Your advice is worthless. You have no qualifications in medicine, so stop giving medical counsel.

What does have some worth, however, is sharing your story. People connect with that. They hear what you are going through and feel supported. It makes them feel less alone. It is not your job – any more than it is my job – to provide medical information to people.

So stop it. Just stop it.

Live longer

Yesterday, MJA (The Medical Journal of Australia) published an article – Recent advances in type 1 diabetes – authored by some of Australia’s leading clinical experts in type 1 diabetes.

There were some really interesting points mentioned including that, in Australia, the incidence of type 1 diabetes has doubled over the past 20 years.

But for me, the most interesting and hopeful point (which was also the focus of the media release) was the following statement:

Although T1D is still associated with considerable premature mortality, recent findings show that a significant improvement in life expectancy has occurred.

I have always had in the back of my head that my life expectancy will be shortened by fifteen years due to my diagnosis of type 1 diabetes.

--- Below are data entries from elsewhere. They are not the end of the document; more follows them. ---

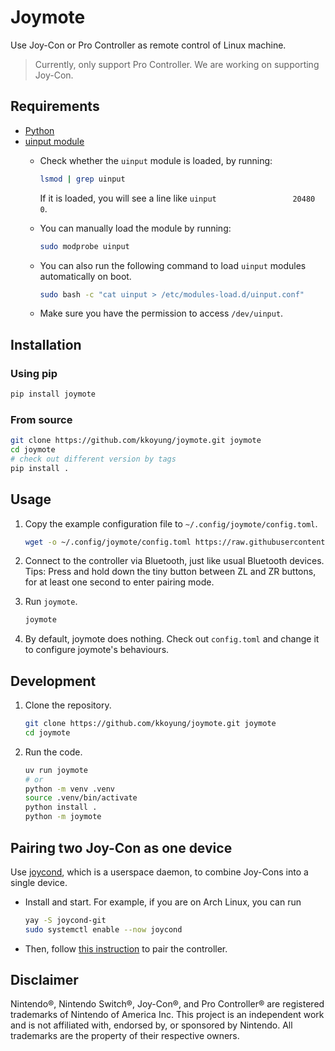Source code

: # Joymote

Use Joy-Con or Pro Controller as remote control of Linux machine.

> Currently, only support Pro Controller. We are working on supporting Joy-Con.

## Requirements

- [Python](https://www.python.org)
- [uinput module](https://www.kernel.org/doc/html/v4.12/input/uinput.html)
  - Check whether the `uinput` module is loaded, by running:

    ```bash
    lsmod | grep uinput
    ```

    If it is loaded, you will see a line like `uinput                 20480  0`.
  - You can manually load the module by running:

    ```bash
    sudo modprobe uinput
    ```

  - You can also run the following command to load `uinput` modules automatically on boot.

    ```bash
    sudo bash -c "cat uinput > /etc/modules-load.d/uinput.conf"
    ```

  - Make sure you have the permission to access `/dev/uinput`.

## Installation

### Using pip

```bash
pip install joymote
```

### From source

```bash
git clone https://github.com/kkoyung/joymote.git joymote
cd joymote
# check out different version by tags
pip install .
```

## Usage

1. Copy the example configuration file to `~/.config/joymote/config.toml`.

    ```bash
    wget -o ~/.config/joymote/config.toml https://raw.githubusercontent.com/kkoyung/joymote/refs/heads/main/config.toml
    ```

2. Connect to the controller via Bluetooth, just like usual Bluetooth devices. Tips: Press and hold down the tiny button between ZL and ZR buttons, for at least one second to enter pairing mode.
3. Run `joymote`.

    ```bash
    joymote
    ```

4. By default, joymote does nothing. Check out `config.toml` and change it to configure joymote's behaviours.

## Development

1. Clone the repository.

    ```bash
    git clone https://github.com/kkoyung/joymote.git joymote
    cd joymote
    ```

2. Run the code.

    ```bash
    uv run joymote
    # or
    python -m venv .venv
    source .venv/bin/activate
    python install .
    python -m joymote
    ```

## Pairing two Joy-Con as one device

Use [joycond](https://github.com/DanielOgorchock/joycond), which is a userspace daemon, to combine Joy-Cons into a single device.

- Install and start. For example, if you are on Arch Linux, you can run

  ```bash
  yay -S joycond-git
  sudo systemctl enable --now joycond
  ```

- Then, follow [this instruction](https://github.com/DanielOgorchock/joycond?tab=readme-ov-file#usage) to pair the controller.

## Disclaimer

Nintendo®, Nintendo Switch®, Joy-Con®, and Pro Controller® are registered trademarks of Nintendo of America Inc. This project is an independent work and is not affiliated with, endorsed by, or sponsored by Nintendo. All trademarks are the property of their respective owners.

It’s not all roses and I am not in denial that there will be challenges as my diabetes – and I – get older. But there is some good news in here. And for that, I do have some hope.

Do this survey

Abbott Australia has a series of surveys live at the moment for adults with type 1 and insulin-using type 2 diabetes.

YourSAY (Self-management And You) asks what it is like to live with diabetes each day, specifically looking at the behaviours and attitudes to diabetes self-management and glucose monitoring.

The survey takes about twenty minutes to complete and is open to anyone who meets the following criteria:

  • Live in Australia
  • Be aged 18-70 years.
  • Have been diagnosed with type 1 or type 2 diabetes
  • Be currently using insulin injections or an insulin pump
  • Not currently be using a continuous glucose monitor (CGM)

Sound like you? Then hop to it by clicking here.

New look

Go check out The Parents’ Voice. Here, you’ll find the new name and new look of The Parents’ Jury. And while you’re there, considering signing up and becoming a member. The Parents’ Voice is all about improving the food and activity environments of Australian children.

#DOCtober

Grab your phone – or, if you’re old school, a camera – and join this month’s #DOCtober photo challenge. Kerri Sparling is documenting the month in photos on Instagram and on her blog and is asking you to join in. The idea is to find something diabetes-related and post it in social media land for all to see.

I’ve been pretty lax…as in have not posted a single thing…but here is my contribution for today. This is my desk at work with all the found objects from EASD.

DOCtober

Things I’m missing about Scandinavia

Cinnamon buns. Recipe found; baking planned. As soon as the weather cools down and I can consider turning on the oven!

Tick tock

As I’ve mentioned before, I often use the stat that we spend approximately six hours a year with HCPs working on managing our diabetes. It works out to about 0.07% of the year.

On his blog, Manny Hernadez has broken it down and  wrote this great piece. He reckons that it is even less, with his calculations coming in at 0.007% of the year.

Whichever what you look at it, it’s not much time at all! And, it serves as a reminder of just how much little time we have professional assistance when dealing with diabetes.

So, remind me again who the expert is?

That’s cruel

I wore a green dress yesterday.

NotARealGreenDressThatsCruel

So have been listening to the Bare Naked Ladies ever since.